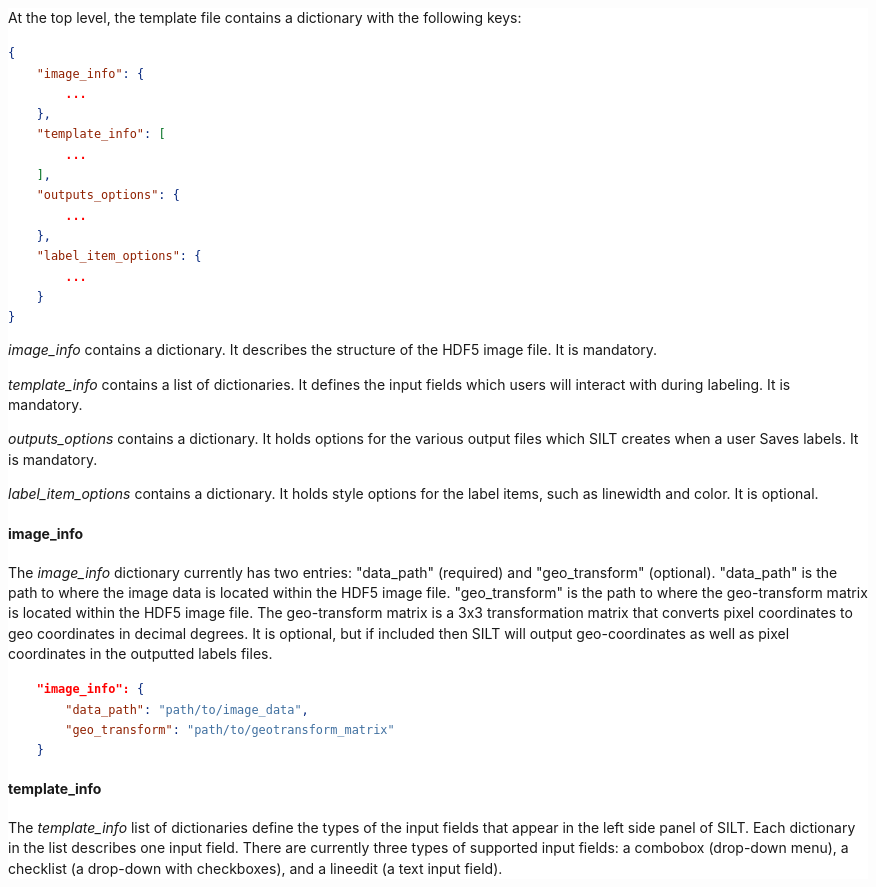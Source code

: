 At the top level, the template file contains a dictionary with the following
keys:
```json
{
    "image_info": {
        ...
    },
    "template_info": [
        ...
    ],
    "outputs_options": {
        ...
    },
    "label_item_options": {
        ...
    }
}
```

*image_info* contains a dictionary. It describes the structure of the HDF5
image file.  It is mandatory.

*template_info* contains a list of dictionaries. It defines the input
fields which users will interact with during labeling.  It is mandatory.

*outputs_options* contains a dictionary. It holds options for the various
output files which SILT creates when a user Saves labels.  It is mandatory.

*label_item_options* contains a dictionary.  It holds style options for the
label items, such as linewidth and color.  It is optional.

#### image_info

The *image_info* dictionary currently has two entries: "data_path" (required)
and "geo_transform" (optional).  "data_path" is the path to where the image
data is located within the HDF5 image file.  "geo_transform" is the path to
where the geo-transform matrix is located within the HDF5 image file.
The geo-transform matrix is a 3x3 transformation matrix that converts pixel
coordinates to geo coordinates in decimal degrees.  It is optional, but if
included then SILT will output geo-coordinates as well as pixel coordinates
in the outputted labels files.
```json
    "image_info": {
        "data_path": "path/to/image_data",
        "geo_transform": "path/to/geotransform_matrix"
    }
```

#### template_info

The *template_info* list of dictionaries define the types of the
input fields that appear in the left side panel of SILT.  Each dictionary in
the list describes one input field.  There are currently three types of 
supported input fields: a combobox (drop-down menu), a checklist 
(a drop-down with checkboxes), and a lineedit (a text input field).
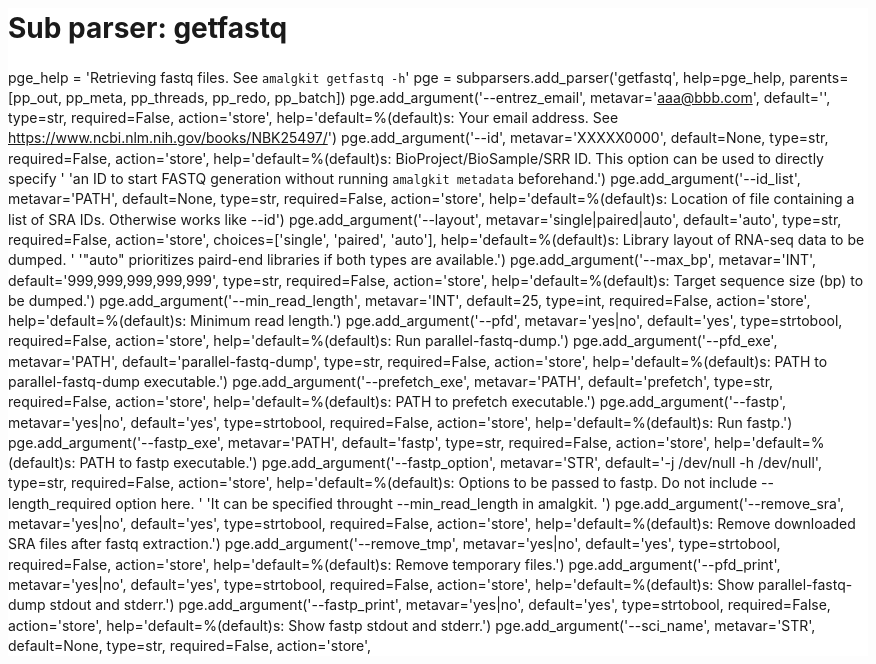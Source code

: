 # Sub parser: getfastq
pge_help = 'Retrieving fastq files. See `amalgkit getfastq -h`'
pge = subparsers.add_parser('getfastq', help=pge_help, parents=[pp_out, pp_meta, pp_threads, pp_redo, pp_batch])
pge.add_argument('--entrez_email', metavar='aaa@bbb.com', default='', type=str, required=False, action='store',
                 help='default=%(default)s: Your email address. See https://www.ncbi.nlm.nih.gov/books/NBK25497/')
pge.add_argument('--id', metavar='XXXXX0000', default=None, type=str, required=False, action='store',
                 help='default=%(default)s: BioProject/BioSample/SRR ID. This option can be used to directly specify '
                      'an ID to start FASTQ generation without running `amalgkit metadata` beforehand.')
pge.add_argument('--id_list', metavar='PATH', default=None, type=str, required=False, action='store',
                 help='default=%(default)s: Location of file containing a list of SRA IDs. Otherwise works like --id')
pge.add_argument('--layout', metavar='single|paired|auto', default='auto', type=str, required=False, action='store',
                 choices=['single', 'paired', 'auto'],
                 help='default=%(default)s: Library layout of RNA-seq data to be dumped. '
                      '"auto" prioritizes paird-end libraries if both types are available.')
pge.add_argument('--max_bp', metavar='INT', default='999,999,999,999,999', type=str, required=False, action='store',
                 help='default=%(default)s: Target sequence size (bp) to be dumped.')
pge.add_argument('--min_read_length', metavar='INT', default=25, type=int, required=False, action='store',
                 help='default=%(default)s: Minimum read length.')
pge.add_argument('--pfd', metavar='yes|no', default='yes', type=strtobool, required=False, action='store',
                 help='default=%(default)s: Run parallel-fastq-dump.')
pge.add_argument('--pfd_exe', metavar='PATH', default='parallel-fastq-dump', type=str, required=False, action='store',
                 help='default=%(default)s: PATH to parallel-fastq-dump executable.')
pge.add_argument('--prefetch_exe', metavar='PATH', default='prefetch', type=str, required=False, action='store',
                 help='default=%(default)s: PATH to prefetch executable.')
pge.add_argument('--fastp', metavar='yes|no', default='yes', type=strtobool, required=False, action='store',
                 help='default=%(default)s: Run fastp.')
pge.add_argument('--fastp_exe', metavar='PATH', default='fastp', type=str, required=False, action='store',
                 help='default=%(default)s: PATH to fastp executable.')
pge.add_argument('--fastp_option', metavar='STR', default='-j /dev/null -h /dev/null', type=str, required=False,
                 action='store',
                 help='default=%(default)s: Options to be passed to fastp. Do not include --length_required option here. '
                      'It can be specified throught --min_read_length in amalgkit. ')
pge.add_argument('--remove_sra', metavar='yes|no', default='yes', type=strtobool, required=False, action='store',
                 help='default=%(default)s: Remove downloaded SRA files after fastq extraction.')
pge.add_argument('--remove_tmp', metavar='yes|no', default='yes', type=strtobool, required=False, action='store',
                 help='default=%(default)s: Remove temporary files.')
pge.add_argument('--pfd_print', metavar='yes|no', default='yes', type=strtobool, required=False, action='store',
                 help='default=%(default)s: Show parallel-fastq-dump stdout and stderr.')
pge.add_argument('--fastp_print', metavar='yes|no', default='yes', type=strtobool, required=False, action='store',
                 help='default=%(default)s: Show fastp stdout and stderr.')
pge.add_argument('--sci_name', metavar='STR', default=None, type=str, required=False, action='store',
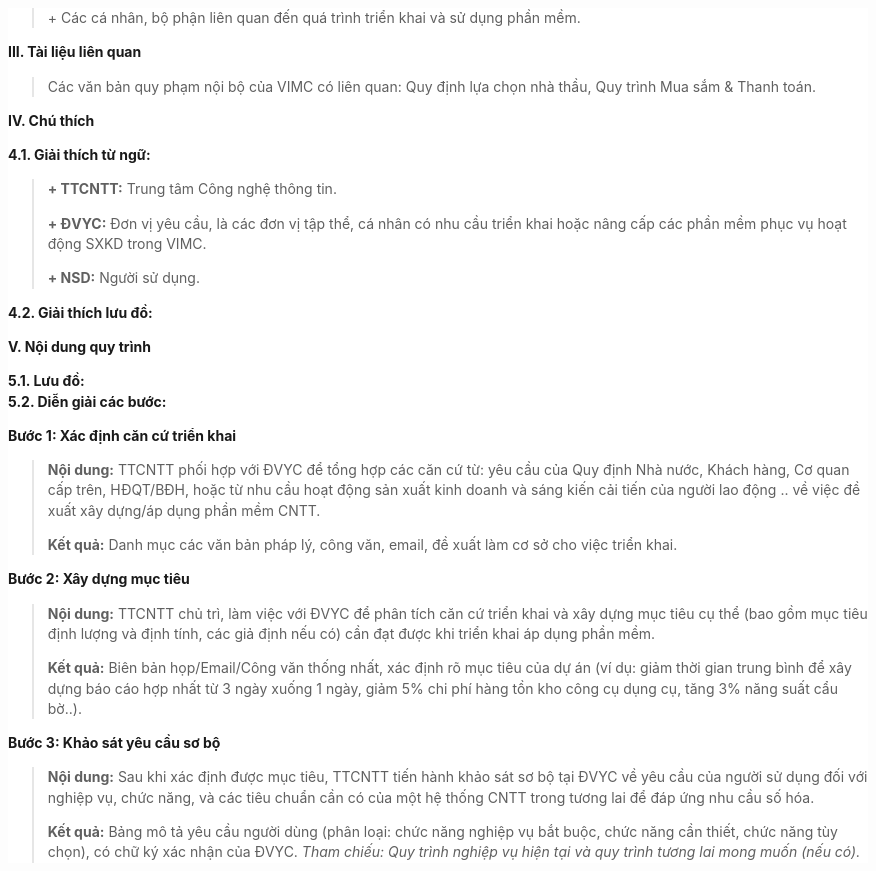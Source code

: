 >
> \+ Các cá nhân, bộ phận liên quan đến quá trình triển khai và sử dụng
> phần mềm.

**III. Tài liệu liên quan**

> Các văn bản quy phạm nội bộ của VIMC có liên quan: Quy định lựa chọn
> nhà thầu, Quy trình Mua sắm & Thanh toán.

**IV. Chú thích**

**4.1. Giải thích từ ngữ:**

> **+ TTCNTT:** Trung tâm Công nghệ thông tin.
>
> **+ ĐVYC:** Đơn vị yêu cầu, là các đơn vị tập thể, cá nhân có nhu cầu
> triển khai hoặc nâng cấp các phần mềm phục vụ hoạt động SXKD trong
> VIMC.
>
> **+ NSD:** Người sử dụng.

**4.2. Giải thích lưu đồ:**

**V. Nội dung quy trình**

**5.1. Lưu đồ:**  
**5.2. Diễn giải các bước:**

**Bước 1: Xác định căn cứ triển khai**

> **Nội dung:** TTCNTT phối hợp với ĐVYC để tổng hợp các căn cứ từ: yêu
> cầu của Quy định Nhà nước, Khách hàng, Cơ quan cấp trên, HĐQT/BĐH,
> hoặc từ nhu cầu hoạt động sản xuất kinh doanh và sáng kiến cải tiến
> của người lao động .. về việc đề xuất xây dựng/áp dụng phần mềm CNTT.
>
> **Kết quả:** Danh mục các văn bản pháp lý, công văn, email, đề xuất
> làm cơ sở cho việc triển khai.

**Bước 2: Xây dựng mục tiêu**

> **Nội dung:** TTCNTT chủ trì, làm việc với ĐVYC để phân tích căn cứ
> triển khai và xây dựng mục tiêu cụ thể (bao gồm mục tiêu định lượng và
> định tính, các giả định nếu có) cần đạt được khi triển khai áp dụng
> phần mềm.
>
> **Kết quả:** Biên bản họp/Email/Công văn thống nhất, xác định rõ mục
> tiêu của dự án (ví dụ: giảm thời gian trung bình để xây dựng báo cáo
> hợp nhất từ 3 ngày xuống 1 ngày, giảm 5% chi phí hàng tồn kho công cụ
> dụng cụ, tăng 3% năng suất cẩu bờ..).

**Bước 3: Khảo sát yêu cầu sơ bộ**

> **Nội dung:** Sau khi xác định được mục tiêu, TTCNTT tiến hành khảo
> sát sơ bộ tại ĐVYC về yêu cầu của người sử dụng đối với nghiệp vụ,
> chức năng, và các tiêu chuẩn cần có của một hệ thống CNTT trong tương
> lai để đáp ứng nhu cầu số hóa.
>
> **Kết quả:** Bảng mô tả yêu cầu người dùng (phân loại: chức năng
> nghiệp vụ bắt buộc, chức năng cần thiết, chức năng tùy chọn), có chữ
> ký xác nhận của ĐVYC. *Tham chiếu: Quy trình nghiệp vụ hiện tại và quy
> trình tương lai mong muốn (nếu có).*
────────────────
Your goal:
Every line of the data above that includes "nghiệp" should be listed.

Solution to the exercise:
> sát sơ bộ tại ĐVYC về yêu cầu của người sử dụng đối với nghiệp vụ,
> nghiệp vụ bắt buộc, chức năng cần thiết, chức năng tùy chọn), có chữ
> ký xác nhận của ĐVYC. *Tham chiếu: Quy trình nghiệp vụ hiện tại và quy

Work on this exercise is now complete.